= TASK DESCRIPTION =
Check each line below for the word "same", and copy those that have it.

= PROVIDED DATA =
--------------------------------
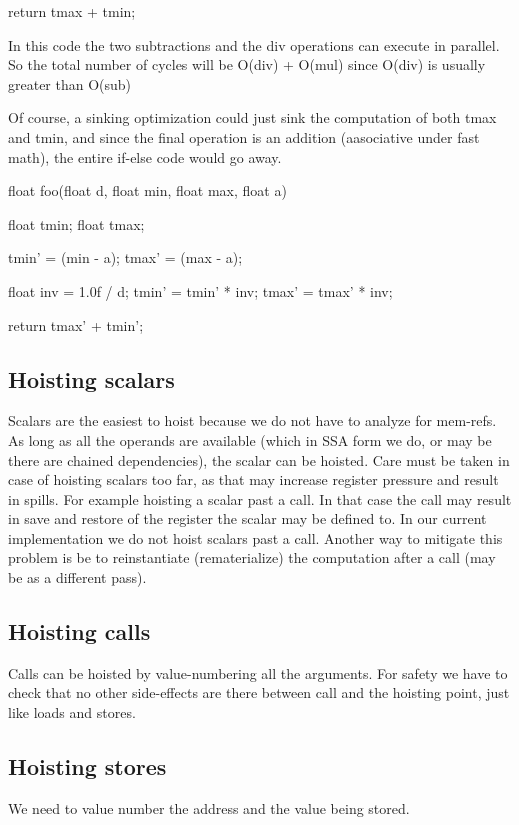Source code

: \begin{section}
\begin{program}
{  return tmax + tmin;
}

\end{program}

In this code the two subtractions and the div operations can execute in parallel. So the total number of cycles will be
O(div) + O(mul)
since O(div) is usually greater than O(sub)

Of course, a sinking optimization could just sink the computation of both tmax and tmin, and since the final operation is an addition (aasociative under fast math), the entire if-else
code would go away.

\begin{program}
float foo(float d, float min, float max, float a)
{
  float tmin;
  float tmax;

  tmin' = (min - a);
  tmax' = (max - a);

  float inv = 1.0f / d;
  tmin' = tmin' * inv;
  tmax' = tmax' * inv;

  return tmax' + tmin';
}
\end{program}

\section{Hoisting scalars}
Scalars are the easiest to hoist because we do not have to analyze for mem-refs. As long as all the
operands are available (which in SSA form we do, or may be there are chained dependencies), the scalar can
be hoisted. Care must be taken in case of hoisting scalars too far, as that may increase register pressure
and result in spills. For example hoisting a scalar past a call. In that case the call may result in
save and restore of the register the scalar may be defined to. In our current implementation
we do not hoist scalars past a call. Another way to mitigate this problem is be to
reinstantiate (rematerialize) the computation after a call (may be as a different pass).

\section{Hoisting calls}
Calls can be hoisted by value-numbering all the arguments. For safety we have to check that no other side-effects are there
between call and the hoisting point, just like loads and stores.

\section{Hoisting stores}
We need to value number the address and the value being stored.


\end{section}
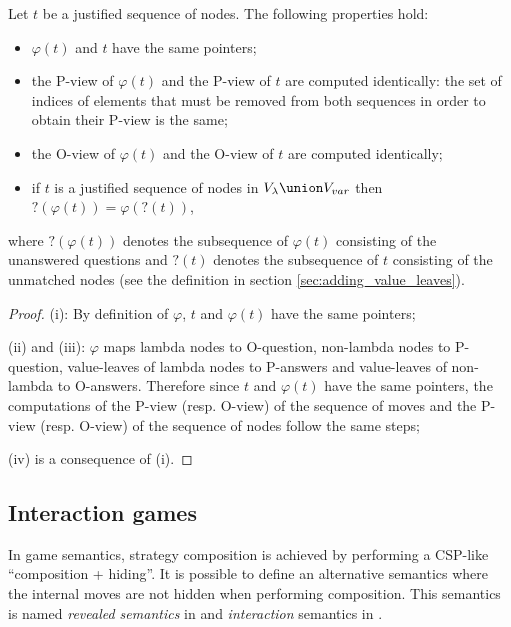 \begin{property}
\label{proper:phi_pview} Let $t$ be a justified sequence of nodes. The following properties hold:
\begin{itemize}
\item[(i)] $\varphi(t)$ and $t$ have the same pointers;
\item[(ii)] the P-view of $\varphi(t)$ and the P-view of $t$ are computed
identically: the set of indices of elements that must be removed
from both sequences in order to obtain their P-view is the same;
\item[(iii)] the O-view of $\varphi(t)$ and the O-view of $t$ are computed identically;
\item[(iv)] if $t$ is a justified sequence of nodes in $V_\lambda \union V_{var}$ then $?(\varphi(t)) =
\varphi(?(t))$,
\end{itemize}
where $?(\varphi(t))$ denotes the subsequence of $\varphi(t)$ consisting of the unanswered questions
and $?(t)$ denotes the subsequence of $t$ consisting of the unmatched nodes (see the
definition in section \ref{sec:adding_value_leaves}).
\end{property}
\begin{proof}
(i): By definition of $\varphi$, $t$ and $\varphi(t)$ have the same
pointers;

(ii) and (iii): $\varphi$ maps lambda nodes to O-question,
non-lambda nodes to P-question, value-leaves of lambda nodes to P-answers and
value-leaves of non-lambda to O-answers. Therefore since $t$ and $\varphi(t)$ have the
same pointers, the computations of the P-view (resp. O-view) of the
sequence of moves and the P-view (resp. O-view) of the sequence of
nodes follow the same steps;

(iv) is a consequence of (i).

\end{proof}


\subsection{Interaction games}
\label{sec:interaction_semantics}

In game semantics, strategy composition is achieved by performing a
CSP-like ``composition + hiding''. It is possible to define an
alternative semantics where the internal moves are not hidden when
performing composition. This semantics is named \emph{revealed
semantics} in \cite{willgreenlandthesis} and \emph{interaction}
semantics in \cite{DBLP:conf/sas/DimovskiGL05}.

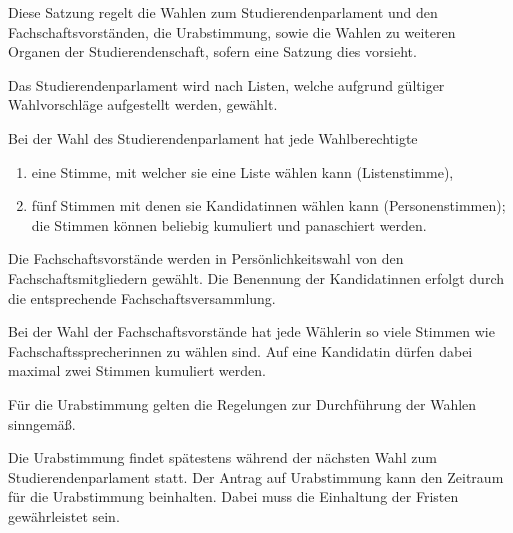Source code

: 

\begin{jurdoc}

\label{wahl:geltungsbereich}
Diese Satzung regelt die Wahlen zum Studierendenparlament und den Fachschaftsvorständen, die Urabstimmung, sowie die Wahlen zu weiteren Organen der Studierendenschaft, sofern eine Satzung dies vorsieht.

\label{wahl:wahlsystem}
Das Studierendenparlament wird nach Listen, welche aufgrund gültiger Wahlvorschläge aufgestellt werden, gewählt.

Bei der Wahl des Studierendenparlament hat jede Wahlberechtigte
\begin{enumerate}
    \item eine Stimme, mit welcher sie eine Liste wählen kann (Listenstimme),
    \item fünf Stimmen mit denen sie Kandidatinnen wählen kann (Personenstimmen); die Stimmen können beliebig kumuliert und panaschiert werden.
\end{enumerate}

Die Fachschaftsvorstände werden in Persönlichkeitswahl von den Fachschaftsmitgliedern gewählt. Die Benennung der Kandidatinnen erfolgt durch die entsprechende Fachschaftsversammlung.

Bei der Wahl der Fachschaftsvorstände hat jede Wählerin so viele Stimmen wie Fachschaftssprecherinnen zu wählen sind. Auf eine Kandidatin dürfen dabei maximal zwei Stimmen kumuliert werden.

\label{wahl:urabstimmung}
Für die Urabstimmung gelten die Regelungen zur Durchführung der Wahlen sinngemäß.

Die Urabstimmung findet spätestens während der nächsten Wahl zum Studierendenparlament statt. Der Antrag auf Urabstimmung kann den Zeitraum für die Urabstimmung beinhalten. Dabei muss die Einhaltung der Fristen gewährleistet sein.

\label{wahl:wahlberechtigung}


\end{jurdoc}
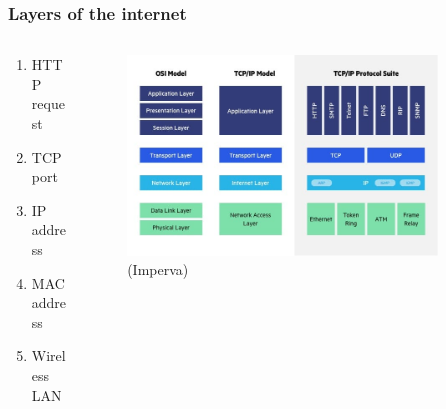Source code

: \documentclass[compress, aspectratio=32]{beamer}
\begin{document}
\begin{frame}
    \frametitle{Layers of the internet}
    \begin{columns}
        \begin{column}[]{0.3\linewidth}
            \begin{enumerate}
                \item HTTP request
                \item TCP port
                \item IP address
                \item MAC address
                \item Wireless LAN
            \end{enumerate}
        \end{column}
        \begin{column}[]{0.7\linewidth}
            \begin{figure}
                \includegraphics[width=0.9\textwidth]{OSI-vs.-TCPIP-models.jpg}
                \caption*{(Imperva)}
            \end{figure}
        \end{column}
    \end{columns}
\end{frame}
\end{document}
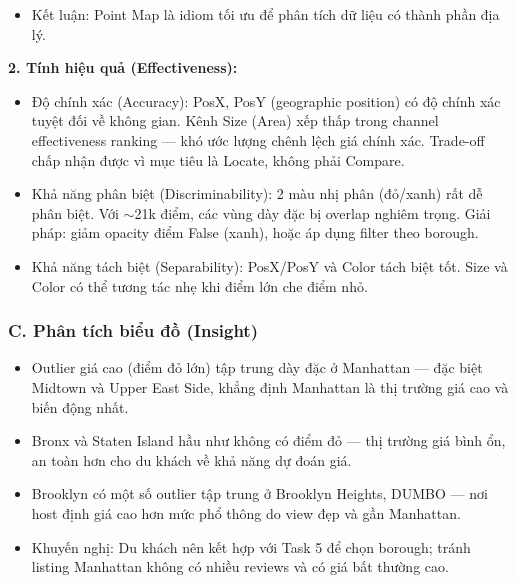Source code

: \begin{itemize}
\begin{itemize}
        \item Ưu tiên 3 -- Kích thước điểm (Size / Area): Size mã hóa Price (Quantitative) theo diện tích điểm tròn --- điểm lớn hơn tương ứng với giá cao hơn. Theo Mackinlay, Area là kênh kém chính xác hơn cho dữ liệu định lượng so với Position hay Length (hệ số Stevens $n \approx 0.7$, Log\_error cao hơn), nhưng phù hợp với mục tiêu của biểu đồ này: task là locate, không phải so sánh chính xác giá trị. Thêm vào đó, outlier thường có giá cao nên đồng thời có Size lớn --- hiệu ứng kép giúp listing bất thường nổi bật gấp đôi so với phần còn lại ngay cả trong vùng dày đặc điểm như Manhattan.
    \end{itemize}
    \item Kết luận: Point Map là idiom tối ưu để phân tích dữ liệu có thành phần địa lý.
\end{itemize}

\textbf{2. Tính hiệu quả (Effectiveness):}

\begin{itemize}
    \item Độ chính xác (Accuracy): PosX, PosY (geographic position) có độ chính xác tuyệt đối về không gian. Kênh Size (Area) xếp thấp trong channel effectiveness ranking --- khó ước lượng chênh lệch giá chính xác. Trade-off chấp nhận được vì mục tiêu là Locate, không phải Compare.
    \item Khả năng phân biệt (Discriminability): 2 màu nhị phân (đỏ/xanh) rất dễ phân biệt. Với $\sim$21k điểm, các vùng dày đặc bị overlap nghiêm trọng. Giải pháp: giảm opacity điểm False (xanh), hoặc áp dụng filter theo borough.
    \item Khả năng tách biệt (Separability): PosX/PosY và Color tách biệt tốt. Size và Color có thể tương tác nhẹ khi điểm lớn che điểm nhỏ.
\end{itemize}

\subsubsection*{C. Phân tích biểu đồ (Insight)}

\begin{itemize}
    \item Outlier giá cao (điểm đỏ lớn) tập trung dày đặc ở Manhattan --- đặc biệt Midtown và Upper East Side, khẳng định Manhattan là thị trường giá cao và biến động nhất.
    \item Bronx và Staten Island hầu như không có điểm đỏ --- thị trường giá bình ổn, an toàn hơn cho du khách về khả năng dự đoán giá.
    \item Brooklyn có một số outlier tập trung ở Brooklyn Heights, DUMBO --- nơi host định giá cao hơn mức phổ thông do view đẹp và gần Manhattan.
    \item Khuyến nghị: Du khách nên kết hợp với Task 5 để chọn borough; tránh listing Manhattan không có nhiều reviews và có giá bất thường cao.
\end{itemize}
--------------------------------
= REPLY =
\item[(i)] $\varphi(t)$ and $t$ have the same pointers;
from both sequences in order to obtain their P-view is the same;
(i): By definition of $\varphi$, $t$ and $\varphi(t)$ have the same
same pointers, the computations of the P-view (resp. O-view) of the
nodes follow the same steps;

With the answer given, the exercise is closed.